New claims of Covid vaccine graft in Brazil

RIO DE JANEIRO: A senior official in Brazil’s health ministry has resigned after a newspaper published fresh allegations of corruption in the country’s vaccine program, adding to pressure on President Jair Bolsonaro.
The Folha de S. Paulo daily reported claims Tuesday that Roberto Dias, the ministry’s logistics director, had sought a bribe from a company said to be negotiating the sale of 400 million doses of AstraZeneca vaccine to Brazil.
The representative, Luiz Paulo Dominguetti of Davati Medical Supply, said he had met Dias in a restaurant in a shopping center in Brasilia in February, where the request was made for payment of a dollar per dose purchased.
It was rejected by the company.

Late Tuesday, after the revelations were published, the health ministry announced Dias would resign.
AstraZeneca, for its part, said in a statement it does not use intermediaries to sell vaccines to governments.
The latest claims of malfeasance add to a long list of alleged missteps by Bolsonaro’s government in handling the coronavirus epidemic that has claimed more than half a million lives in Brazil amid critical vaccine shortages.
“It is a serious allegation.
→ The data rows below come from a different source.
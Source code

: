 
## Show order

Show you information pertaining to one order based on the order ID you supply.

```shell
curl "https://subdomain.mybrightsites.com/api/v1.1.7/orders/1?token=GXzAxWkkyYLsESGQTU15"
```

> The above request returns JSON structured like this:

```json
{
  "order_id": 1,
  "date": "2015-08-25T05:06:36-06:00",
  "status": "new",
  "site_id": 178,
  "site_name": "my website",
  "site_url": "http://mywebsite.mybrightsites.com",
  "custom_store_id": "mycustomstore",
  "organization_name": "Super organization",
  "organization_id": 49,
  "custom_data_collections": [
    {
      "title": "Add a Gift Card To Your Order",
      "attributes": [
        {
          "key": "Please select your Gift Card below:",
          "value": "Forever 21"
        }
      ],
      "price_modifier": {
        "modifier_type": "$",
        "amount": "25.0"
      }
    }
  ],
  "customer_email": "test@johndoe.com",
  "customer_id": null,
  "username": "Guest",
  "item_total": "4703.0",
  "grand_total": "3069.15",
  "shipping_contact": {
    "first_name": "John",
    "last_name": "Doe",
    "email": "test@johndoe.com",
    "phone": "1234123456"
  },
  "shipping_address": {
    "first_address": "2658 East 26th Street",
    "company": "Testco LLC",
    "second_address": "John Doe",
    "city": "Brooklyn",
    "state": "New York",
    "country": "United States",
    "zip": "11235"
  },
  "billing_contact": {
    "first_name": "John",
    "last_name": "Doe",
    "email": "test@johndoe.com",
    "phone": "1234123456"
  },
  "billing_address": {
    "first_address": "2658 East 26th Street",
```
We will call (Dominguetti) to appear before the commission on Friday,” tweeted senator Omar Aziz, who presides over the senate commission investigating the government’s handling of the pandemic.
Last week, the senate heard accusations that a deal to purchase another vaccine, Indian-made Covaxin, was really a front to embezzle millions of dollars, that a key Bolsonaro ally masterminded the plan, and that the president knew all about it.
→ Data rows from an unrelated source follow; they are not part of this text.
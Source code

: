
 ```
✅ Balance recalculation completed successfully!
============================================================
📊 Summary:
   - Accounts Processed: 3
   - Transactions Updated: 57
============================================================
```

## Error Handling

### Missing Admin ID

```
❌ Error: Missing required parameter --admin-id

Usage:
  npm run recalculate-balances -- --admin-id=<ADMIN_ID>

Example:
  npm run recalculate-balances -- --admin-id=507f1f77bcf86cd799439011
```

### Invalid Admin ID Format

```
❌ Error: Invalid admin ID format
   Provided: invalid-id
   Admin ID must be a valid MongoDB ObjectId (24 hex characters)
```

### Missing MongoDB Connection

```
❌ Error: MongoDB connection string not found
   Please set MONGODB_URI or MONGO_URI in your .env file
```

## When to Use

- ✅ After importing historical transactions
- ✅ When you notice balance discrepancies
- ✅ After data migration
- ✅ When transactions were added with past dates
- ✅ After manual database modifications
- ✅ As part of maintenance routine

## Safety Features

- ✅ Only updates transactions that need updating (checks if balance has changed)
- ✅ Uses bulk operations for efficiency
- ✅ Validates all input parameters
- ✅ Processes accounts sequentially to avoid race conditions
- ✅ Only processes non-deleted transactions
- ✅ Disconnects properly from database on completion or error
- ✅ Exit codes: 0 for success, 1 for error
A health ministry official told the commission his superiors had exerted “atypical, excessive” pressure on him to approve payment for the deal he suspected was over-billed.
The official and his brother Luis Miranda, a congressman close to Bolsonaro, said they took the matter to the president, but he took no action.
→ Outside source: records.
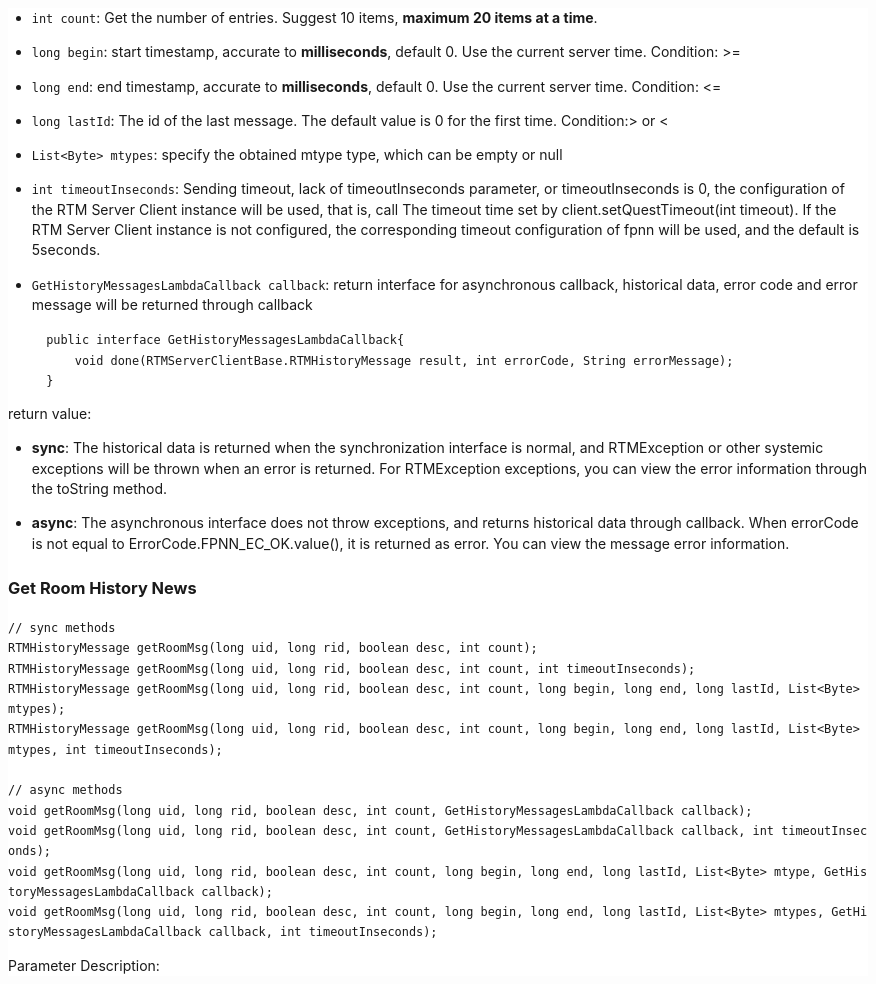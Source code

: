 * `int count`: Get the number of entries. Suggest 10 items, **maximum 20 items at a time**.

* `long begin`: start timestamp, accurate to **milliseconds**, default 0. Use the current server time. Condition: >=

* `long end`: end timestamp, accurate to **milliseconds**, default 0. Use the current server time. Condition: <=

* `long lastId`: The id of the last message. The default value is 0 for the first time. Condition:> or <

* `List<Byte> mtypes`: specify the obtained mtype type, which can be empty or null

* `int timeoutInseconds`: Sending timeout, lack of timeoutInseconds parameter, or timeoutInseconds is 0, the configuration of the RTM Server Client instance will be used, that is, call The timeout time set by client.setQuestTimeout(int timeout). If the RTM Server Client instance is not configured, the corresponding timeout configuration of fpnn will be used, and the default is 5seconds.

* `GetHistoryMessagesLambdaCallback callback`: return interface for asynchronous callback, historical data, error code and error message will be returned through callback
        
        public interface GetHistoryMessagesLambdaCallback{
            void done(RTMServerClientBase.RTMHistoryMessage result, int errorCode, String errorMessage);
        }

return value:       

* **sync**: The historical data is returned when the synchronization interface is normal, and RTMException or other systemic exceptions will be thrown when an error is returned. For RTMException exceptions, you can view the error information through the toString method.

* **async**: The asynchronous interface does not throw exceptions, and returns historical data through callback. When errorCode is not equal to ErrorCode.FPNN_EC_OK.value(), it is returned as error. You can view the message error information.

### Get Room History News

    // sync methods
    RTMHistoryMessage getRoomMsg(long uid, long rid, boolean desc, int count);
    RTMHistoryMessage getRoomMsg(long uid, long rid, boolean desc, int count, int timeoutInseconds);
    RTMHistoryMessage getRoomMsg(long uid, long rid, boolean desc, int count, long begin, long end, long lastId, List<Byte> mtypes);
    RTMHistoryMessage getRoomMsg(long uid, long rid, boolean desc, int count, long begin, long end, long lastId, List<Byte> mtypes, int timeoutInseconds);
    
    // async methods
    void getRoomMsg(long uid, long rid, boolean desc, int count, GetHistoryMessagesLambdaCallback callback);
    void getRoomMsg(long uid, long rid, boolean desc, int count, GetHistoryMessagesLambdaCallback callback, int timeoutInseconds);
    void getRoomMsg(long uid, long rid, boolean desc, int count, long begin, long end, long lastId, List<Byte> mtype, GetHistoryMessagesLambdaCallback callback);
    void getRoomMsg(long uid, long rid, boolean desc, int count, long begin, long end, long lastId, List<Byte> mtypes, GetHistoryMessagesLambdaCallback callback, int timeoutInseconds);
    
Parameter Description:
On Monday, following these allegations, three Brazilian senators formally accused Bolsonaro of malfeasance before the Supreme Court.
However, Prosecutor General Augusto Aras, an ally of the president, would have to bring charges for the matter to go ahead.
On Tuesday evening, Aras’s deputy said no inquiry would be opened for as long as the senate investigation is under way.
Anti-Bolsonaro protests are planned in Brasilia this week, and representatives of several opposition parties have threatened to bring fresh impeachment proceedings against the president.
More than 100 such requests have already been filed in Congress, but Bolsonaro has been shielded so far by the president of the chamber of deputies, Arthur Lira, another ally.